__Entries shown__
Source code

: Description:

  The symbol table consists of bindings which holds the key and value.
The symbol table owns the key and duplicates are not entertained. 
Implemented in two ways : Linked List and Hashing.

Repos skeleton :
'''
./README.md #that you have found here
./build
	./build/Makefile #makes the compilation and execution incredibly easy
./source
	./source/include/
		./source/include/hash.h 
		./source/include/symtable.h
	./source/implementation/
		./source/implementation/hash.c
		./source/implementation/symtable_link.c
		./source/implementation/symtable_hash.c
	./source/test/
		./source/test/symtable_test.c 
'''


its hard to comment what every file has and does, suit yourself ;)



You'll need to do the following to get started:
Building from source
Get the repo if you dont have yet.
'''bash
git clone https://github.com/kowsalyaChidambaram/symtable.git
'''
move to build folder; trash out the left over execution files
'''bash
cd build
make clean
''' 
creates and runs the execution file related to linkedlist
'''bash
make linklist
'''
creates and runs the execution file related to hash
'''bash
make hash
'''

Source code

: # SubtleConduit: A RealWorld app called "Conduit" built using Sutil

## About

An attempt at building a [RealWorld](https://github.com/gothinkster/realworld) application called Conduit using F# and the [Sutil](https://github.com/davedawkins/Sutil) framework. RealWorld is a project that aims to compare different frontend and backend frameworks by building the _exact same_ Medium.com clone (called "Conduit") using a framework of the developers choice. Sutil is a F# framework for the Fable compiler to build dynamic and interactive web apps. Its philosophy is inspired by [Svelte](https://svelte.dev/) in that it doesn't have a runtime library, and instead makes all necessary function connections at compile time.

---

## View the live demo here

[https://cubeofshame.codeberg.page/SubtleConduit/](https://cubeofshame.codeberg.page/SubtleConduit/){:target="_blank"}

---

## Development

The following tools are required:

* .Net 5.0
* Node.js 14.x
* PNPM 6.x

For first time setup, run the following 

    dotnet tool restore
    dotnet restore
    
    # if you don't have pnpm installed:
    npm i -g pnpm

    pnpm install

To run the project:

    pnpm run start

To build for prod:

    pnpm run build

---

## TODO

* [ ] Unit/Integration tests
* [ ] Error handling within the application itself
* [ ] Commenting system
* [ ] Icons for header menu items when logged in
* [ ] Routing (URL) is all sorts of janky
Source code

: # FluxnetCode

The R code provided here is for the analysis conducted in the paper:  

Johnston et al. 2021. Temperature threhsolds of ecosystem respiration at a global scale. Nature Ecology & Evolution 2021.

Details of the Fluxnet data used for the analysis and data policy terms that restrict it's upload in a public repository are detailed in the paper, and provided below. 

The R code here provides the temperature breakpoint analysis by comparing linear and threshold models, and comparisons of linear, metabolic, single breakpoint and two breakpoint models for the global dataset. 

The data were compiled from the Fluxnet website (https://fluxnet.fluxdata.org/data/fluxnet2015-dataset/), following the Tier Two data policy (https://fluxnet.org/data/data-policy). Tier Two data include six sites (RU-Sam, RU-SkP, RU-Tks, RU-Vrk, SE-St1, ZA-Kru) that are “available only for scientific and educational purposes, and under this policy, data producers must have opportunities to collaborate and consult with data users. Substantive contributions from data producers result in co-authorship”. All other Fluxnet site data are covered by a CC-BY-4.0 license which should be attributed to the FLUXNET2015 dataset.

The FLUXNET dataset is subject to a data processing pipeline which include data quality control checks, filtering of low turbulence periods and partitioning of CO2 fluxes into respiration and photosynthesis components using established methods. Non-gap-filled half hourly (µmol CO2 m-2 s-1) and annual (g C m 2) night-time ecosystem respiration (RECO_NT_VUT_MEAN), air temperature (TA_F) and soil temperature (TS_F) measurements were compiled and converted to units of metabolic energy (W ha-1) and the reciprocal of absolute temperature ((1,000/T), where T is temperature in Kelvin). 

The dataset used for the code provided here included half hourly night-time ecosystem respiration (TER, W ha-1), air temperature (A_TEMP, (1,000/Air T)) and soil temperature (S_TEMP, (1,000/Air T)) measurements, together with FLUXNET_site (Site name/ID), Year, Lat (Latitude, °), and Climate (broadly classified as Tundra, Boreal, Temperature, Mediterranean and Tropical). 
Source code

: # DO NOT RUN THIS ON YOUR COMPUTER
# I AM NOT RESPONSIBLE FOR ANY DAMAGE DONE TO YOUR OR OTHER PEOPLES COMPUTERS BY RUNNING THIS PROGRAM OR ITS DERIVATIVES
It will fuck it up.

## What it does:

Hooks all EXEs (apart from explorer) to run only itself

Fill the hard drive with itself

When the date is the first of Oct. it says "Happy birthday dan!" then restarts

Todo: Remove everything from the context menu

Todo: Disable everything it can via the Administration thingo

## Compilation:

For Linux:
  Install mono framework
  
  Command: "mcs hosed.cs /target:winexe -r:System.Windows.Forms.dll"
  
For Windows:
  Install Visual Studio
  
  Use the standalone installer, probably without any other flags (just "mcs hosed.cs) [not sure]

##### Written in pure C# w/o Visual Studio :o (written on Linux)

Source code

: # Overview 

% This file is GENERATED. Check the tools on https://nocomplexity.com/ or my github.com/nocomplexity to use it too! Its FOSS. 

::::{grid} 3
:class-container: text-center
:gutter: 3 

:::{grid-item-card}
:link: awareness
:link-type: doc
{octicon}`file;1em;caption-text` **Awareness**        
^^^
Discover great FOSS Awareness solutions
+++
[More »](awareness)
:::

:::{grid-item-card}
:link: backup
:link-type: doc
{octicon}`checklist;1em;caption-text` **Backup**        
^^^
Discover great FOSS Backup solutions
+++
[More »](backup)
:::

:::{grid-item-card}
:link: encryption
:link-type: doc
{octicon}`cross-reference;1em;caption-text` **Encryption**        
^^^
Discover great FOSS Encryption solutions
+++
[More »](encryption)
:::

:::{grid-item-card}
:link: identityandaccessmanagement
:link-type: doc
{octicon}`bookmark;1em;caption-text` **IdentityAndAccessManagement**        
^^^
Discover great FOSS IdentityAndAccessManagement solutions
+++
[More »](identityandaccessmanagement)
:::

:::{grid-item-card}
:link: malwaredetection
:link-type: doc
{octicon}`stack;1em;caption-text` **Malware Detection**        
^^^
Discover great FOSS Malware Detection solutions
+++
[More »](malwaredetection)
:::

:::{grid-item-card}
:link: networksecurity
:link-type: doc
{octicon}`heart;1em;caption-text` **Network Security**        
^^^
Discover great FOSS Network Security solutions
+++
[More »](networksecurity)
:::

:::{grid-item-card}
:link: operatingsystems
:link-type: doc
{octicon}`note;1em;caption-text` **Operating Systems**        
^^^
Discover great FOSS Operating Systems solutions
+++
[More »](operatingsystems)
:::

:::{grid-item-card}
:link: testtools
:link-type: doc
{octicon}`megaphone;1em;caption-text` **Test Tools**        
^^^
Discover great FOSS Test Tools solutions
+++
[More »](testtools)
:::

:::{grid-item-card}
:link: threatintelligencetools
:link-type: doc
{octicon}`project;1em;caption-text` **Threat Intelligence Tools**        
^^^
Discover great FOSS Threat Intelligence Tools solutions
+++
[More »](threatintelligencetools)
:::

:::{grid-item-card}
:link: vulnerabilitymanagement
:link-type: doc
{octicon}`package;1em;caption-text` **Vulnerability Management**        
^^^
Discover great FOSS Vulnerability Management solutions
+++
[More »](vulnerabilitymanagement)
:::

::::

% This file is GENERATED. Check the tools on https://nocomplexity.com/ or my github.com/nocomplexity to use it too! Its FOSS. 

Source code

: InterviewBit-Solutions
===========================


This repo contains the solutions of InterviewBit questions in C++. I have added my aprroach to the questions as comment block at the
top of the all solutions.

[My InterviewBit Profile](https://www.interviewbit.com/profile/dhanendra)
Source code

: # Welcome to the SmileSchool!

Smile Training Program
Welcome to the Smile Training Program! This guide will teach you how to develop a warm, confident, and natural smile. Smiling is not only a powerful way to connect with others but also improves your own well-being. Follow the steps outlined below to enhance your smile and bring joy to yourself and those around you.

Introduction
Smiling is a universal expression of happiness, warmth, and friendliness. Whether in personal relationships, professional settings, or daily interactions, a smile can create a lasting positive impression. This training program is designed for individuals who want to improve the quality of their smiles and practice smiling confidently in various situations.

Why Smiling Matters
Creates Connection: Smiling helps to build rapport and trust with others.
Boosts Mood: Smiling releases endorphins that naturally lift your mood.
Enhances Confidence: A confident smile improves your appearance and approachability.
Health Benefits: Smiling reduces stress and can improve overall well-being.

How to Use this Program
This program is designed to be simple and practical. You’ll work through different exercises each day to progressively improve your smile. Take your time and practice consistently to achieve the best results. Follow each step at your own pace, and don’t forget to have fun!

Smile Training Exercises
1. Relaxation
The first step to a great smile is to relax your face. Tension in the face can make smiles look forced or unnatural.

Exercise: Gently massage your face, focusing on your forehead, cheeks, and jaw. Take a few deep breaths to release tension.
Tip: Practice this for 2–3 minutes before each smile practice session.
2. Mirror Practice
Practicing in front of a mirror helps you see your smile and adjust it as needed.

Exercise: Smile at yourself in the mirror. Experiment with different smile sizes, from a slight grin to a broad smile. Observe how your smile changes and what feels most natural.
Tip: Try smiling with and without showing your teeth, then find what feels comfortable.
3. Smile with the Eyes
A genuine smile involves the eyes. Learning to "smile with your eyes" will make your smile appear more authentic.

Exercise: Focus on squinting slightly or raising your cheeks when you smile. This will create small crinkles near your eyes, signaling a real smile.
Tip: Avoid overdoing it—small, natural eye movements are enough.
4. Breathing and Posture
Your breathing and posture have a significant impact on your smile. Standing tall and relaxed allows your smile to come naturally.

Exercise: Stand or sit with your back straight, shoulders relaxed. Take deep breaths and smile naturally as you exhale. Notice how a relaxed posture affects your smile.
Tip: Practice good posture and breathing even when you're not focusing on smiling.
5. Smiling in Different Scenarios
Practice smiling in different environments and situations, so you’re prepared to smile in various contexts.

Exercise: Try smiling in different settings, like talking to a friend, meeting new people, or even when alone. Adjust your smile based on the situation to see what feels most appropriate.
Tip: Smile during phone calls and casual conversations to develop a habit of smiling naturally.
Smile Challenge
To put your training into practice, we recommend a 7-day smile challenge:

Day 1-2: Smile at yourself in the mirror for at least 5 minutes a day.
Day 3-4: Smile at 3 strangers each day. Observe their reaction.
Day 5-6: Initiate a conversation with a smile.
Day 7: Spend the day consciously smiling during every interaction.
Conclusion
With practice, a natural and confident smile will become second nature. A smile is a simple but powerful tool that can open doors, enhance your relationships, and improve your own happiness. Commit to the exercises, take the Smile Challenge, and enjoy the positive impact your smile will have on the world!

__Instructions for the task__
The only thing to give is how many lines of the listing include the word "simple".

__Task solution__
2